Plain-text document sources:
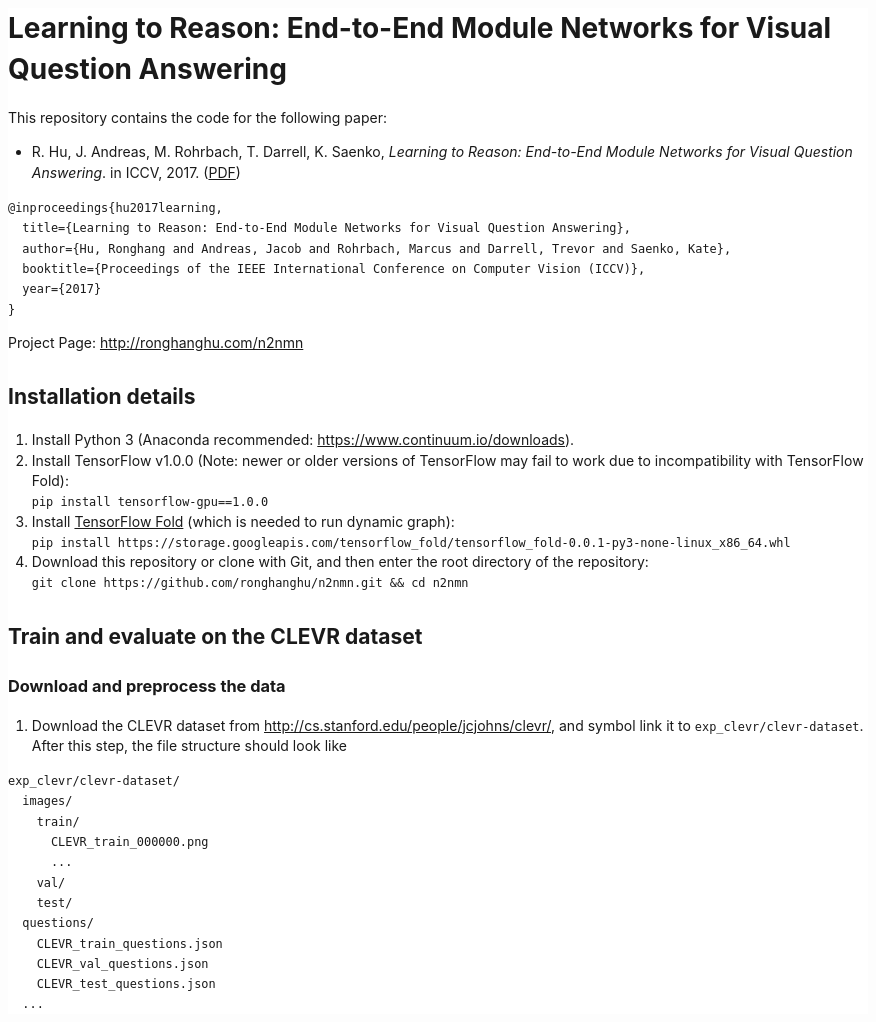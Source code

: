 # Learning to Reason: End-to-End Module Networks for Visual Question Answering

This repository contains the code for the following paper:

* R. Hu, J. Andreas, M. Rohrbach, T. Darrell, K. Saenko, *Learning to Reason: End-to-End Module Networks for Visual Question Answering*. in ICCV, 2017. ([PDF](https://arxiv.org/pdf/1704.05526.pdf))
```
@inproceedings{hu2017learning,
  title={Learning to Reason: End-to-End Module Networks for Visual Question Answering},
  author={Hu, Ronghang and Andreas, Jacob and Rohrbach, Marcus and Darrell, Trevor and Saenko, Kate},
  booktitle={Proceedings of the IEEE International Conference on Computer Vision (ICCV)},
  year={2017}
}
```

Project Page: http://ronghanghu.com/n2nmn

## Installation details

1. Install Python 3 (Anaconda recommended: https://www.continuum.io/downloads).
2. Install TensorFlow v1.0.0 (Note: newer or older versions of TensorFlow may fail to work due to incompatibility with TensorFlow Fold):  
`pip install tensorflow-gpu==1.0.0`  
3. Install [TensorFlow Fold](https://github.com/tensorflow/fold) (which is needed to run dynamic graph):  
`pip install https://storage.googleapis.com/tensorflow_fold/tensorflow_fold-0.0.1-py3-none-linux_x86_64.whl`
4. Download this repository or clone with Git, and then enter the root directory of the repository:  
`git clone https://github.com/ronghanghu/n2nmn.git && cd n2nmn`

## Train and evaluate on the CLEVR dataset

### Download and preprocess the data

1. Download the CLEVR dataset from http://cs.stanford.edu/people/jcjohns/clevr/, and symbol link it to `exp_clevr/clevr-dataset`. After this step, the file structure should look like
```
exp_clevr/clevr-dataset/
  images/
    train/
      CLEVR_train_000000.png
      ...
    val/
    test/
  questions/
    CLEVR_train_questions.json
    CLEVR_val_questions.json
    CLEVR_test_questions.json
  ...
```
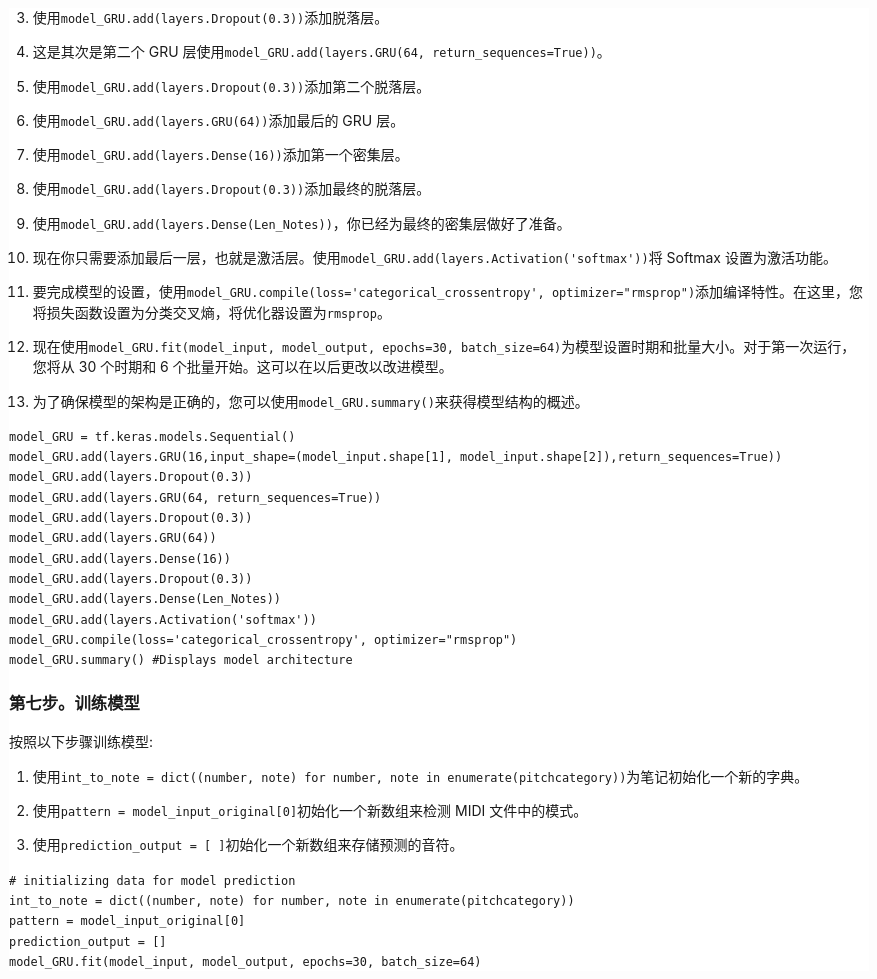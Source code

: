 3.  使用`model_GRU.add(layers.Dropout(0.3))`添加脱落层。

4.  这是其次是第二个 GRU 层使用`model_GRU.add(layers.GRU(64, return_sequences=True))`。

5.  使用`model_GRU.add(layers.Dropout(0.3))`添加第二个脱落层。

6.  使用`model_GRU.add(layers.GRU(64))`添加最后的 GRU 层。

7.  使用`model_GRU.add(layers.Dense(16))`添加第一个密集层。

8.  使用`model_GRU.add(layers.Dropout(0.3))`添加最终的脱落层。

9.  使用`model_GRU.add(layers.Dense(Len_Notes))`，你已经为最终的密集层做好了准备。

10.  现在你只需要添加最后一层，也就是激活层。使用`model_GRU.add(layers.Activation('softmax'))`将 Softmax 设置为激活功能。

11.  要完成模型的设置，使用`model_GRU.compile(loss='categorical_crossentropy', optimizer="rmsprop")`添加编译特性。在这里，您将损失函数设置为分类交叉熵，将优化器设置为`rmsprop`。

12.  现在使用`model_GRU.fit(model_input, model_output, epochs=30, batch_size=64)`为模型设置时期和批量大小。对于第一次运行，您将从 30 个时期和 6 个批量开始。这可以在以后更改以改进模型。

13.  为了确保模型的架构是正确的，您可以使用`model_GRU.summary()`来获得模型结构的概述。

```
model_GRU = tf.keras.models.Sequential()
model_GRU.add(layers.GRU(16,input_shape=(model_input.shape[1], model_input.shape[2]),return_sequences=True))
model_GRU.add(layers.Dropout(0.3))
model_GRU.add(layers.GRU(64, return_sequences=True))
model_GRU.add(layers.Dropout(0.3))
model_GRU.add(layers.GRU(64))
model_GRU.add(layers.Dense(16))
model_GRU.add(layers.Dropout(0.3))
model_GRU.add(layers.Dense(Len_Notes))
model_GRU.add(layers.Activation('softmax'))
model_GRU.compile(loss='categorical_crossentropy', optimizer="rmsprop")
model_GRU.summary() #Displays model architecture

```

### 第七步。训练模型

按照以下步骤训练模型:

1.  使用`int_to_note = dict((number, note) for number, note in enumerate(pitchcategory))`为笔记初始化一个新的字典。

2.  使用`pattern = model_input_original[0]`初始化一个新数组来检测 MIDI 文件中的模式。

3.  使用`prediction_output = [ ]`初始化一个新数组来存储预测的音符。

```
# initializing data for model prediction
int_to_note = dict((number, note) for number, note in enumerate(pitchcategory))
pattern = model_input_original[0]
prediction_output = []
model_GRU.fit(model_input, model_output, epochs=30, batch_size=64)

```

---

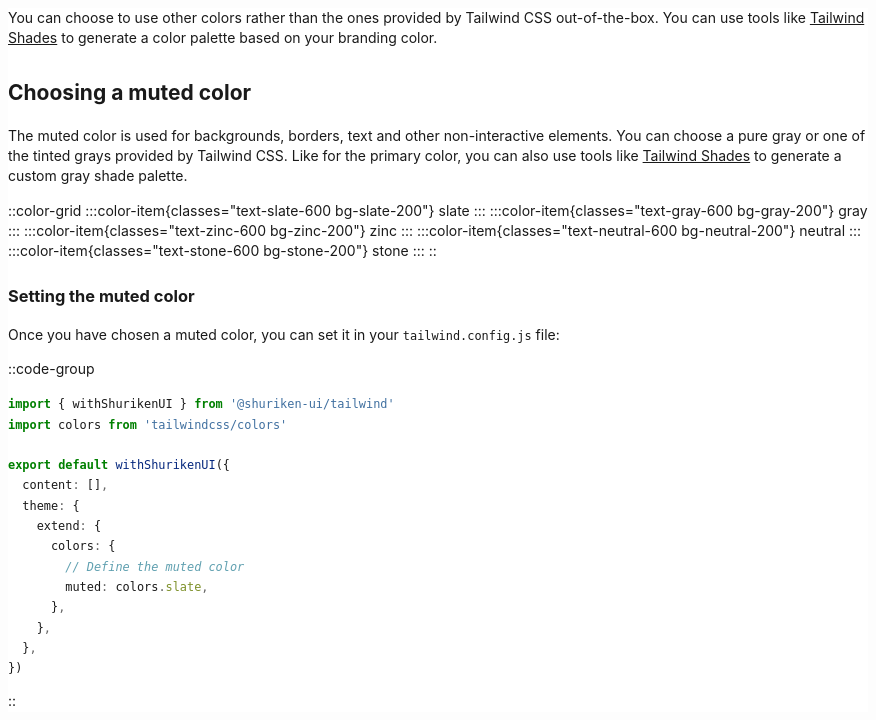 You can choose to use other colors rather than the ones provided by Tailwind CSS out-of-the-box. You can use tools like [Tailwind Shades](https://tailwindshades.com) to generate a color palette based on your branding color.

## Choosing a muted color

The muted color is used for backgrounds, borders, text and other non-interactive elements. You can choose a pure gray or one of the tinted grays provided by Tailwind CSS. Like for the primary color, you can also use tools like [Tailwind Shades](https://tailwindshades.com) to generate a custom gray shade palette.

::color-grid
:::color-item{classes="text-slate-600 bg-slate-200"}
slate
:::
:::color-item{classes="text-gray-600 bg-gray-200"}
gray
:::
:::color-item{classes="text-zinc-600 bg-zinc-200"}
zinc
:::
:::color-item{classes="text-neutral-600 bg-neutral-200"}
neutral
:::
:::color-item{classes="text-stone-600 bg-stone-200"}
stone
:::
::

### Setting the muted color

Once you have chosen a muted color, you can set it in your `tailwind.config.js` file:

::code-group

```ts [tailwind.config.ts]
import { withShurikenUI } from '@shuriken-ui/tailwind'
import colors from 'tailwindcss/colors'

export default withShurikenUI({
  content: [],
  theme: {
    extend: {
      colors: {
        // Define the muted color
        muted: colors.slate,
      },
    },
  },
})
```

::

==

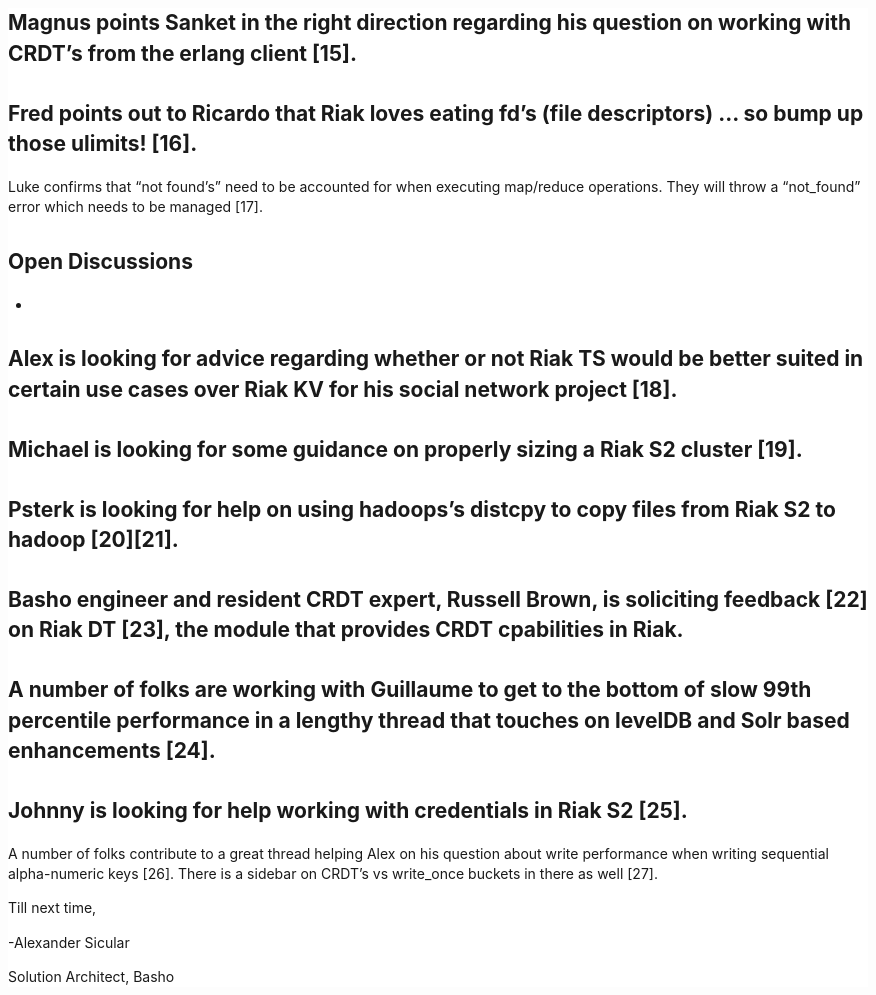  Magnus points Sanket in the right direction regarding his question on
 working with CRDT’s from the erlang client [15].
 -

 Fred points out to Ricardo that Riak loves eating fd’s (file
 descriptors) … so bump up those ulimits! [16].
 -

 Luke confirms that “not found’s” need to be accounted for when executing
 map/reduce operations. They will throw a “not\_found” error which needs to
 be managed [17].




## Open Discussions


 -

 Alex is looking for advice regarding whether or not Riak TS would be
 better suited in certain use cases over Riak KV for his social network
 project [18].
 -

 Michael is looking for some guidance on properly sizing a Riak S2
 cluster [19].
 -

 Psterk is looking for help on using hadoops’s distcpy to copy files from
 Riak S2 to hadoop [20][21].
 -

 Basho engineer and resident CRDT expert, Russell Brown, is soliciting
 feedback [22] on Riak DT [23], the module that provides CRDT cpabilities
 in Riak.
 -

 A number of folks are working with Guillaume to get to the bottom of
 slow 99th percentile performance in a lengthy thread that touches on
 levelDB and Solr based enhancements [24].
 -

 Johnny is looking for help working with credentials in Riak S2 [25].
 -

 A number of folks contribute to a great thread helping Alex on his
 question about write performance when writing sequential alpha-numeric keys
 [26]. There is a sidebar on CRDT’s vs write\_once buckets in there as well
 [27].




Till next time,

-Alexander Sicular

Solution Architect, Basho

**Action item:**
All lines of the records above with the word "json" in them are to be copied.

**Expected answer:**
    CLEVR_train_questions.json
    CLEVR_val_questions.json
    CLEVR_test_questions.json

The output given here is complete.